### Data for the task

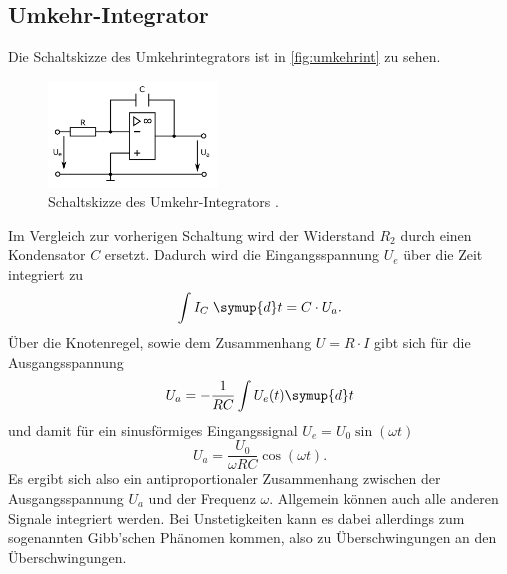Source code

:\subsection{Umkehr-Integrator}
Die Schaltskizze des Umkehrintegrators ist in \autoref{fig:umkehrint} zu sehen.
\begin{figure}[H]
    \centering
    \includegraphics[width=0.4\textwidth]{integrator.png}
    \caption{Schaltskizze des Umkehr-Integrators \cite{anleitung}.}
    \label{fig:umkehrint}
\end{figure}
Im Vergleich zur vorherigen Schaltung wird der Widerstand $R_2$ durch einen Kondensator $C$
ersetzt.
Dadurch wird die Eingangsspannung $U_e$ über die Zeit integriert zu
\begin{equation*}
    \int I_C \; \symup{d} t = C \cdot U_a.
\end{equation*}
Über die Knotenregel, sowie dem Zusammenhang $U = R \cdot I$ gibt sich für die Ausgangsspannung
\begin{equation*}
    U_a = - \frac{1}{RC} \int U_e (t) \symup{d} t
\end{equation*}
und damit für ein sinusförmiges Eingangssignal $U_e = U_0 \sin(\omega t)$
\begin{equation*}
    U_a = \frac{U_0}{\omega R C} \cos(\omega t).
\end{equation*}
Es ergibt sich also ein antiproportionaler Zusammenhang zwischen der Ausgangsspannung $U_a$
und der Frequenz $\omega$. Allgemein können auch alle anderen Signale integriert werden.
Bei Unstetigkeiten kann es dabei allerdings zum sogenannten Gibb'schen Phänomen kommen,
also zu Überschwingungen an den Überschwingungen. 

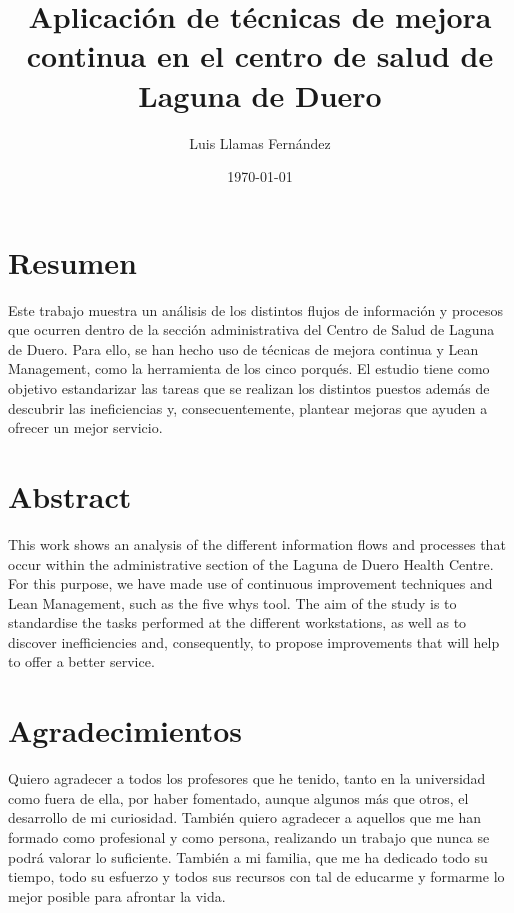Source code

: \documentclass[12pt, a4paper, twoside, openright]{report}
\begin{document}
\title{Aplicación de técnicas de mejora continua en el centro de salud de Laguna de Duero}
\author{Luis Llamas Fernández}
\date{\today}
\maketitle

\thispagestyle{empty}

\chapter*{Resumen}
Este trabajo muestra un análisis de los distintos flujos de información y procesos que ocurren dentro de la sección 
administrativa del Centro de Salud de Laguna de Duero.
Para ello, se han hecho uso de técnicas de mejora continua y Lean 
Management, como la herramienta de los cinco porqués.
El estudio tiene como objetivo estandarizar las tareas que se realizan 
los distintos puestos además de descubrir las ineficiencias y, consecuentemente, plantear mejoras que ayuden a ofrecer un 
mejor servicio.

\setcounter{page}{1}

\chapter*{Abstract}
This work shows an analysis of the different information flows and processes that occur within the administrative section of the Laguna de Duero Health Centre.
For this purpose, we have made use of continuous improvement techniques and Lean  Management, such as the five whys tool.
The aim of the study is to standardise the tasks performed at the different workstations, as well as to discover inefficiencies and, consequently, to propose improvements that will help to offer a better service.

\chapter*{Agradecimientos}
Quiero agradecer a todos los profesores que he tenido, tanto en la universidad como fuera de ella, por haber fomentado, aunque algunos más que otros, el desarrollo de mi curiosidad. También quiero agradecer a aquellos que me han formado como profesional y como persona, realizando un trabajo que nunca se podrá valorar lo suficiente. También a mi familia, que me ha dedicado todo su tiempo, todo su esfuerzo y todos sus recursos con tal de educarme y formarme lo mejor posible para afrontar la vida.
\end{document}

### Assigned task
All that is needed here is the run of lines from the one containing "und der Frequenz" through the end of the material above, reproduced exactly and without pictures.

### Answer to this exercise
und der Frequenz $\omega$. Allgemein können auch alle anderen Signale integriert werden.
Bei Unstetigkeiten kann es dabei allerdings zum sogenannten Gibb'schen Phänomen kommen,
also zu Überschwingungen an den Überschwingungen. 

Source code

: \documentclass[12pt, a4paper, twoside, openright]{report}
\begin{document}
\title{Aplicación de técnicas de mejora continua en el centro de salud de Laguna de Duero}
\author{Luis Llamas Fernández}
\date{\today}
\maketitle

\thispagestyle{empty}

\chapter*{Resumen}
Este trabajo muestra un análisis de los distintos flujos de información y procesos que ocurren dentro de la sección 
administrativa del Centro de Salud de Laguna de Duero.
Para ello, se han hecho uso de técnicas de mejora continua y Lean 
Management, como la herramienta de los cinco porqués.
El estudio tiene como objetivo estandarizar las tareas que se realizan 
los distintos puestos además de descubrir las ineficiencias y, consecuentemente, plantear mejoras que ayuden a ofrecer un 
mejor servicio.

\setcounter{page}{1}

\chapter*{Abstract}
This work shows an analysis of the different information flows and processes that occur within the administrative section of the Laguna de Duero Health Centre.
For this purpose, we have made use of continuous improvement techniques and Lean  Management, such as the five whys tool.
The aim of the study is to standardise the tasks performed at the different workstations, as well as to discover inefficiencies and, consequently, to propose improvements that will help to offer a better service.

\chapter*{Agradecimientos}
Quiero agradecer a todos los profesores que he tenido, tanto en la universidad como fuera de ella, por haber fomentado, aunque algunos más que otros, el desarrollo de mi curiosidad. También quiero agradecer a aquellos que me han formado como profesional y como persona, realizando un trabajo que nunca se podrá valorar lo suficiente. También a mi familia, que me ha dedicado todo su tiempo, todo su esfuerzo y todos sus recursos con tal de educarme y formarme lo mejor posible para afrontar la vida.
\end{document}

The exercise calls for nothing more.